THE PROBLEM: Please restate all of the records word for word, setting the pictures aside.

Data items:

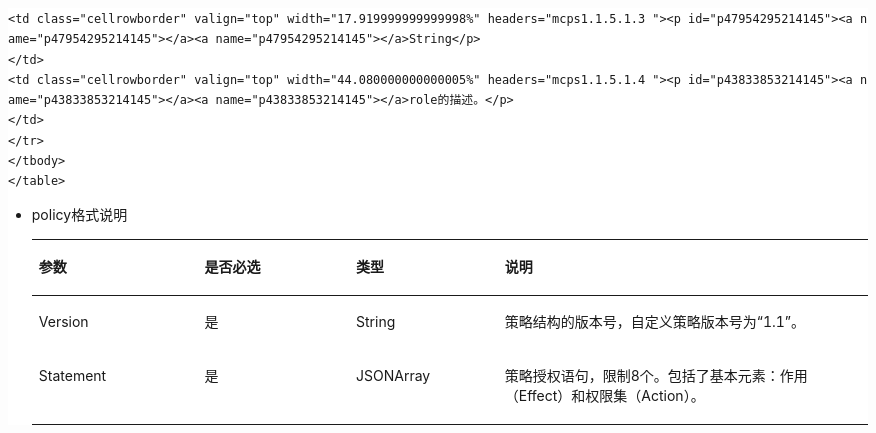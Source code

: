     <td class="cellrowborder" valign="top" width="17.919999999999998%" headers="mcps1.1.5.1.3 "><p id="p47954295214145"><a name="p47954295214145"></a><a name="p47954295214145"></a>String</p>
    </td>
    <td class="cellrowborder" valign="top" width="44.080000000000005%" headers="mcps1.1.5.1.4 "><p id="p43833853214145"><a name="p43833853214145"></a><a name="p43833853214145"></a>role的描述。</p>
    </td>
    </tr>
    </tbody>
    </table>

-   policy格式说明

    <a name="table91819610348"></a>
    <table><thead align="left"><tr id="row4910255010348"><th class="cellrowborder" valign="top" width="19.830000000000002%" id="mcps1.1.5.1.1"><p id="p3416513010511"><a name="p3416513010511"></a><a name="p3416513010511"></a>参数</p>
    </th>
    <th class="cellrowborder" valign="top" width="18.11%" id="mcps1.1.5.1.2"><p id="p1591217110511"><a name="p1591217110511"></a><a name="p1591217110511"></a>是否必选</p>
    </th>
    <th class="cellrowborder" valign="top" width="17.79%" id="mcps1.1.5.1.3"><p id="p1381751310511"><a name="p1381751310511"></a><a name="p1381751310511"></a>类型</p>
    </th>
    <th class="cellrowborder" valign="top" width="44.269999999999996%" id="mcps1.1.5.1.4"><p id="p4547677910511"><a name="p4547677910511"></a><a name="p4547677910511"></a>说明</p>
    </th>
    </tr>
    </thead>
    <tbody><tr id="row1795602910348"><td class="cellrowborder" valign="top" width="19.830000000000002%" headers="mcps1.1.5.1.1 "><p id="p4515225510348"><a name="p4515225510348"></a><a name="p4515225510348"></a>Version</p>
    </td>
    <td class="cellrowborder" valign="top" width="18.11%" headers="mcps1.1.5.1.2 "><p id="p3345406210348"><a name="p3345406210348"></a><a name="p3345406210348"></a>是</p>
    </td>
    <td class="cellrowborder" valign="top" width="17.79%" headers="mcps1.1.5.1.3 "><p id="p39012936101229"><a name="p39012936101229"></a><a name="p39012936101229"></a>String</p>
    </td>
    <td class="cellrowborder" valign="top" width="44.269999999999996%" headers="mcps1.1.5.1.4 "><p id="p4611838510348"><a name="p4611838510348"></a><a name="p4611838510348"></a>策略结构的版本号，自定义策略版本号为<span class="parmvalue" id="parmvalue4953721182112"><a name="parmvalue4953721182112"></a><a name="parmvalue4953721182112"></a>“1.1”</span>。</p>
    </td>
    </tr>
    <tr id="row1241228310348"><td class="cellrowborder" valign="top" width="19.830000000000002%" headers="mcps1.1.5.1.1 "><p id="p6587084810348"><a name="p6587084810348"></a><a name="p6587084810348"></a>Statement</p>
    </td>
    <td class="cellrowborder" valign="top" width="18.11%" headers="mcps1.1.5.1.2 "><p id="p3393848610348"><a name="p3393848610348"></a><a name="p3393848610348"></a>是</p>
    </td>
    <td class="cellrowborder" valign="top" width="17.79%" headers="mcps1.1.5.1.3 "><p id="p906005101236"><a name="p906005101236"></a><a name="p906005101236"></a>JSONArray</p>
    </td>
    <td class="cellrowborder" valign="top" width="44.269999999999996%" headers="mcps1.1.5.1.4 "><p id="p319969910348"><a name="p319969910348"></a><a name="p319969910348"></a>策略授权语句，限制8个。包括了基本元素：作用（Effect）和权限集（Action）。</p>
    </td>
    </tr>
    </tbody>
    </table>
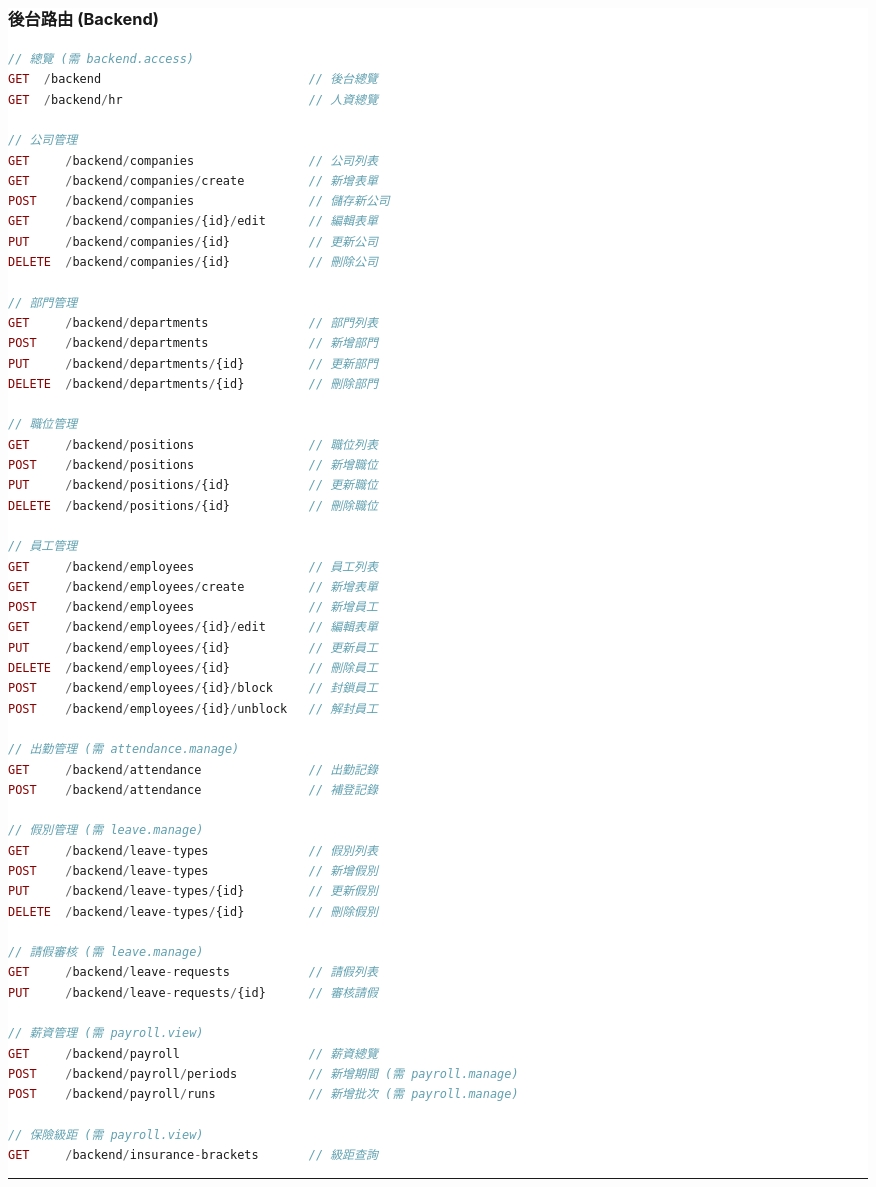 ### 後台路由 (Backend)
```php
// 總覽 (需 backend.access)
GET  /backend                             // 後台總覽
GET  /backend/hr                          // 人資總覽

// 公司管理
GET     /backend/companies                // 公司列表
GET     /backend/companies/create         // 新增表單
POST    /backend/companies                // 儲存新公司
GET     /backend/companies/{id}/edit      // 編輯表單
PUT     /backend/companies/{id}           // 更新公司
DELETE  /backend/companies/{id}           // 刪除公司

// 部門管理
GET     /backend/departments              // 部門列表
POST    /backend/departments              // 新增部門
PUT     /backend/departments/{id}         // 更新部門
DELETE  /backend/departments/{id}         // 刪除部門

// 職位管理
GET     /backend/positions                // 職位列表
POST    /backend/positions                // 新增職位
PUT     /backend/positions/{id}           // 更新職位
DELETE  /backend/positions/{id}           // 刪除職位

// 員工管理
GET     /backend/employees                // 員工列表
GET     /backend/employees/create         // 新增表單
POST    /backend/employees                // 新增員工
GET     /backend/employees/{id}/edit      // 編輯表單
PUT     /backend/employees/{id}           // 更新員工
DELETE  /backend/employees/{id}           // 刪除員工
POST    /backend/employees/{id}/block     // 封鎖員工
POST    /backend/employees/{id}/unblock   // 解封員工

// 出勤管理 (需 attendance.manage)
GET     /backend/attendance               // 出勤記錄
POST    /backend/attendance               // 補登記錄

// 假別管理 (需 leave.manage)
GET     /backend/leave-types              // 假別列表
POST    /backend/leave-types              // 新增假別
PUT     /backend/leave-types/{id}         // 更新假別
DELETE  /backend/leave-types/{id}         // 刪除假別

// 請假審核 (需 leave.manage)
GET     /backend/leave-requests           // 請假列表
PUT     /backend/leave-requests/{id}      // 審核請假

// 薪資管理 (需 payroll.view)
GET     /backend/payroll                  // 薪資總覽
POST    /backend/payroll/periods          // 新增期間 (需 payroll.manage)
POST    /backend/payroll/runs             // 新增批次 (需 payroll.manage)

// 保險級距 (需 payroll.view)
GET     /backend/insurance-brackets       // 級距查詢
```

---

PROBLEM SOLUTION:
Source code

:     <td class="cellrowborder" valign="top" width="17.919999999999998%" headers="mcps1.1.5.1.3 "><p id="p47954295214145"><a name="p47954295214145"></a><a name="p47954295214145"></a>String</p>
    </td>
    <td class="cellrowborder" valign="top" width="44.080000000000005%" headers="mcps1.1.5.1.4 "><p id="p43833853214145"><a name="p43833853214145"></a><a name="p43833853214145"></a>role的描述。</p>
    </td>
    </tr>
    </tbody>
    </table>

-   policy格式说明

    <a name="table91819610348"></a>
    <table><thead align="left"><tr id="row4910255010348"><th class="cellrowborder" valign="top" width="19.830000000000002%" id="mcps1.1.5.1.1"><p id="p3416513010511"><a name="p3416513010511"></a><a name="p3416513010511"></a>参数</p>
    </th>
    <th class="cellrowborder" valign="top" width="18.11%" id="mcps1.1.5.1.2"><p id="p1591217110511"><a name="p1591217110511"></a><a name="p1591217110511"></a>是否必选</p>
    </th>
    <th class="cellrowborder" valign="top" width="17.79%" id="mcps1.1.5.1.3"><p id="p1381751310511"><a name="p1381751310511"></a><a name="p1381751310511"></a>类型</p>
    </th>
    <th class="cellrowborder" valign="top" width="44.269999999999996%" id="mcps1.1.5.1.4"><p id="p4547677910511"><a name="p4547677910511"></a><a name="p4547677910511"></a>说明</p>
    </th>
    </tr>
    </thead>
    <tbody><tr id="row1795602910348"><td class="cellrowborder" valign="top" width="19.830000000000002%" headers="mcps1.1.5.1.1 "><p id="p4515225510348"><a name="p4515225510348"></a><a name="p4515225510348"></a>Version</p>
    </td>
    <td class="cellrowborder" valign="top" width="18.11%" headers="mcps1.1.5.1.2 "><p id="p3345406210348"><a name="p3345406210348"></a><a name="p3345406210348"></a>是</p>
    </td>
    <td class="cellrowborder" valign="top" width="17.79%" headers="mcps1.1.5.1.3 "><p id="p39012936101229"><a name="p39012936101229"></a><a name="p39012936101229"></a>String</p>
    </td>
    <td class="cellrowborder" valign="top" width="44.269999999999996%" headers="mcps1.1.5.1.4 "><p id="p4611838510348"><a name="p4611838510348"></a><a name="p4611838510348"></a>策略结构的版本号，自定义策略版本号为<span class="parmvalue" id="parmvalue4953721182112"><a name="parmvalue4953721182112"></a><a name="parmvalue4953721182112"></a>“1.1”</span>。</p>
    </td>
    </tr>
    <tr id="row1241228310348"><td class="cellrowborder" valign="top" width="19.830000000000002%" headers="mcps1.1.5.1.1 "><p id="p6587084810348"><a name="p6587084810348"></a><a name="p6587084810348"></a>Statement</p>
    </td>
    <td class="cellrowborder" valign="top" width="18.11%" headers="mcps1.1.5.1.2 "><p id="p3393848610348"><a name="p3393848610348"></a><a name="p3393848610348"></a>是</p>
    </td>
    <td class="cellrowborder" valign="top" width="17.79%" headers="mcps1.1.5.1.3 "><p id="p906005101236"><a name="p906005101236"></a><a name="p906005101236"></a>JSONArray</p>
    </td>
    <td class="cellrowborder" valign="top" width="44.269999999999996%" headers="mcps1.1.5.1.4 "><p id="p319969910348"><a name="p319969910348"></a><a name="p319969910348"></a>策略授权语句，限制8个。包括了基本元素：作用（Effect）和权限集（Action）。</p>
    </td>
    </tr>
    </tbody>
    </table>
 ### 後台路由 (Backend)
```php
// 總覽 (需 backend.access)
GET  /backend                             // 後台總覽
GET  /backend/hr                          // 人資總覽

// 公司管理
GET     /backend/companies                // 公司列表
GET     /backend/companies/create         // 新增表單
POST    /backend/companies                // 儲存新公司
GET     /backend/companies/{id}/edit      // 編輯表單
PUT     /backend/companies/{id}           // 更新公司
DELETE  /backend/companies/{id}           // 刪除公司

// 部門管理
GET     /backend/departments              // 部門列表
POST    /backend/departments              // 新增部門
PUT     /backend/departments/{id}         // 更新部門
DELETE  /backend/departments/{id}         // 刪除部門

// 職位管理
GET     /backend/positions                // 職位列表
POST    /backend/positions                // 新增職位
PUT     /backend/positions/{id}           // 更新職位
DELETE  /backend/positions/{id}           // 刪除職位

// 員工管理
GET     /backend/employees                // 員工列表
GET     /backend/employees/create         // 新增表單
POST    /backend/employees                // 新增員工
GET     /backend/employees/{id}/edit      // 編輯表單
PUT     /backend/employees/{id}           // 更新員工
DELETE  /backend/employees/{id}           // 刪除員工
POST    /backend/employees/{id}/block     // 封鎖員工
POST    /backend/employees/{id}/unblock   // 解封員工

// 出勤管理 (需 attendance.manage)
GET     /backend/attendance               // 出勤記錄
POST    /backend/attendance               // 補登記錄

// 假別管理 (需 leave.manage)
GET     /backend/leave-types              // 假別列表
POST    /backend/leave-types              // 新增假別
PUT     /backend/leave-types/{id}         // 更新假別
DELETE  /backend/leave-types/{id}         // 刪除假別

// 請假審核 (需 leave.manage)
GET     /backend/leave-requests           // 請假列表
PUT     /backend/leave-requests/{id}      // 審核請假

// 薪資管理 (需 payroll.view)
GET     /backend/payroll                  // 薪資總覽
POST    /backend/payroll/periods          // 新增期間 (需 payroll.manage)
POST    /backend/payroll/runs             // 新增批次 (需 payroll.manage)

// 保險級距 (需 payroll.view)
GET     /backend/insurance-brackets       // 級距查詢
```

---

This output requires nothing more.